The answer must be one number: how many lines in the records below contain the string "that".

BEGIN

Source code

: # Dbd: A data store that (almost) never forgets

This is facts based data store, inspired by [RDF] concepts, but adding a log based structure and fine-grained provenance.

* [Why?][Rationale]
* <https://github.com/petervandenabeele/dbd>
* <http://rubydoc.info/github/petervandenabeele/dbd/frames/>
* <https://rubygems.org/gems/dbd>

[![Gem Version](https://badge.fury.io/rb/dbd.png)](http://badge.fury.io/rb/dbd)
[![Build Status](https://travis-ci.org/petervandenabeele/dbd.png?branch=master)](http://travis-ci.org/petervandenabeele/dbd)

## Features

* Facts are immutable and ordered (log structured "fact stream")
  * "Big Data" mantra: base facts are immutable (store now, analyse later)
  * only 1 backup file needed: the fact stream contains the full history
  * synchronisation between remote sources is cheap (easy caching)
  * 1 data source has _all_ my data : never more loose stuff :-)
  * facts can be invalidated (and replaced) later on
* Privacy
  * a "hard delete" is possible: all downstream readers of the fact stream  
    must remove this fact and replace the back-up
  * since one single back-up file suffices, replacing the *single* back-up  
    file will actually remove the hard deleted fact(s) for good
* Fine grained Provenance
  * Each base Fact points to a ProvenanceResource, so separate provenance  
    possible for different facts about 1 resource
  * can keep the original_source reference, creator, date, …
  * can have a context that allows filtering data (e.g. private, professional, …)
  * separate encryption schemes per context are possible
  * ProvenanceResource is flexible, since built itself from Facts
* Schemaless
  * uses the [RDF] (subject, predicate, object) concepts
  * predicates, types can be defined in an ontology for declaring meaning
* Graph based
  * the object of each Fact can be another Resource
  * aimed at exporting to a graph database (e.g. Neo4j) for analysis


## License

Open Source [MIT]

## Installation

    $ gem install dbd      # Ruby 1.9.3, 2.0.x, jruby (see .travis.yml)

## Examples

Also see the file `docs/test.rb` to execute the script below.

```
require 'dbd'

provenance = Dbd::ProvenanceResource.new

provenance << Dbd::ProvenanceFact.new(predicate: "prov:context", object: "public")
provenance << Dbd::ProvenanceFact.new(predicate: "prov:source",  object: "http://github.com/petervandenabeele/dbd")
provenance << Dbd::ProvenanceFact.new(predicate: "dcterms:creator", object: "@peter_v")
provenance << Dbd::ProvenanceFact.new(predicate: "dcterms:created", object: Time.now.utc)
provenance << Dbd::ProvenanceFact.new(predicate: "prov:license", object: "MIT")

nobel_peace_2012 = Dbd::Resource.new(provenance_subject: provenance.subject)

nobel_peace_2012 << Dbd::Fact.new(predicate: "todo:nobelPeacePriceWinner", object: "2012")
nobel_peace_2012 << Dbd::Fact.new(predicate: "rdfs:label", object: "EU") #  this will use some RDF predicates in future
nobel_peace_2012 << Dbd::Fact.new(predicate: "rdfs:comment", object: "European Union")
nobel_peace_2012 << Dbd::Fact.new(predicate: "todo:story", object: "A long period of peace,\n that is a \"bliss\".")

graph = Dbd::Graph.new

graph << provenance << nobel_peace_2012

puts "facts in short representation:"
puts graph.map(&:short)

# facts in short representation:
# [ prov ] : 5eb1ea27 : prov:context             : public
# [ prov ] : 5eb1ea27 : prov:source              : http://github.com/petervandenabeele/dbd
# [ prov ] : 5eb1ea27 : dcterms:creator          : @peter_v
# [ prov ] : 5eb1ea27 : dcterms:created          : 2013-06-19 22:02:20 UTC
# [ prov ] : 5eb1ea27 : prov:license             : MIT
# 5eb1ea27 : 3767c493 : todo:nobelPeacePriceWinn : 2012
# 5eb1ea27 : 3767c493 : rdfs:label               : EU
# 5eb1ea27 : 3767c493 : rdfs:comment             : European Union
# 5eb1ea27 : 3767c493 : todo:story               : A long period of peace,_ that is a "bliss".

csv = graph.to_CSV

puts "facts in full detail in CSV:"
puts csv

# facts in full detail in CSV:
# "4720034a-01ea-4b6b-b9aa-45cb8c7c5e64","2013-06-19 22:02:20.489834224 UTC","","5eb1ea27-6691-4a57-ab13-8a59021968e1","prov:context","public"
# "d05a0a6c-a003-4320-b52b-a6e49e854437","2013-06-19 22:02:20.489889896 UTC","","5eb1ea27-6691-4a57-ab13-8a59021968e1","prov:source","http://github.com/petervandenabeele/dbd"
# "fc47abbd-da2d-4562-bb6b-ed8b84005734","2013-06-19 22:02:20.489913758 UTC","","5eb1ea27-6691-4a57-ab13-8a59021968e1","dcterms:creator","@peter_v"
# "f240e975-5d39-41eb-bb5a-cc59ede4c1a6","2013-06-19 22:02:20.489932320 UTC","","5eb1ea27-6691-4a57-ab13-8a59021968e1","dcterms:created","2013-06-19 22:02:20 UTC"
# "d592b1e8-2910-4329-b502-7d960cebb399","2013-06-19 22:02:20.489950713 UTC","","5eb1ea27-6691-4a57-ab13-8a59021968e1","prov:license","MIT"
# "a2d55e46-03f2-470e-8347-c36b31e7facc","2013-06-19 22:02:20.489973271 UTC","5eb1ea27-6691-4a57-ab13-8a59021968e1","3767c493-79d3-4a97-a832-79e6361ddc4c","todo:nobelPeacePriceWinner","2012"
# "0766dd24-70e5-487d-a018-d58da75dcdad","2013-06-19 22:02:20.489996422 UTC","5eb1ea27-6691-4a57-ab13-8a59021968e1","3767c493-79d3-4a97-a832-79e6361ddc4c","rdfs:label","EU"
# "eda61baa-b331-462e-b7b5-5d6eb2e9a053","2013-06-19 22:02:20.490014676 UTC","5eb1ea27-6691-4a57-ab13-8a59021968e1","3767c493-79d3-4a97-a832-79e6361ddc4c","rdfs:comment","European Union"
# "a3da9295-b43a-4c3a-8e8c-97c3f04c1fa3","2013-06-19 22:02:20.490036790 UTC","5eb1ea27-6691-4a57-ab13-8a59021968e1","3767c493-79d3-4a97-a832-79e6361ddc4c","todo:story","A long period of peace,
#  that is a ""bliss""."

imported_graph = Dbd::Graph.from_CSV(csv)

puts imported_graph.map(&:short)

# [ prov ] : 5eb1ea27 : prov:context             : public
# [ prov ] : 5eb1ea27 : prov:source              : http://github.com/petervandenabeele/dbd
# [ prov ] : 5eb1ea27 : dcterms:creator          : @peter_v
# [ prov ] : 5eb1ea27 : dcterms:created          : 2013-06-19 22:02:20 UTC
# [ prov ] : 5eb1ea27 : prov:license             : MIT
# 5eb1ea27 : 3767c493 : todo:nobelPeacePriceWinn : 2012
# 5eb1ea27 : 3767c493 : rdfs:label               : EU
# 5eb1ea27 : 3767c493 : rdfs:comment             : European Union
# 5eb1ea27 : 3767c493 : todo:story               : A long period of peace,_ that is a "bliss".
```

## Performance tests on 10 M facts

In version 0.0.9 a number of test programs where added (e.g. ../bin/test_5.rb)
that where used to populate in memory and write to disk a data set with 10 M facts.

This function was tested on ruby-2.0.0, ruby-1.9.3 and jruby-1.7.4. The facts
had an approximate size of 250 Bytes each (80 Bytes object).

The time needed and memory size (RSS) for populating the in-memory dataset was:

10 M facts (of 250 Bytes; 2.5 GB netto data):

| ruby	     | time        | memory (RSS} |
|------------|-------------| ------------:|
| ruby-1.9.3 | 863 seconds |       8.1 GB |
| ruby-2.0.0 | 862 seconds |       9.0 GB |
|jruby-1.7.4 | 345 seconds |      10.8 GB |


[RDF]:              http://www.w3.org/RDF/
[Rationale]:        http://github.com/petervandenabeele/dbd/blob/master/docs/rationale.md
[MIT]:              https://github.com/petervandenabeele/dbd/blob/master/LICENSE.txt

END

# EXERCISE SOLUTION
7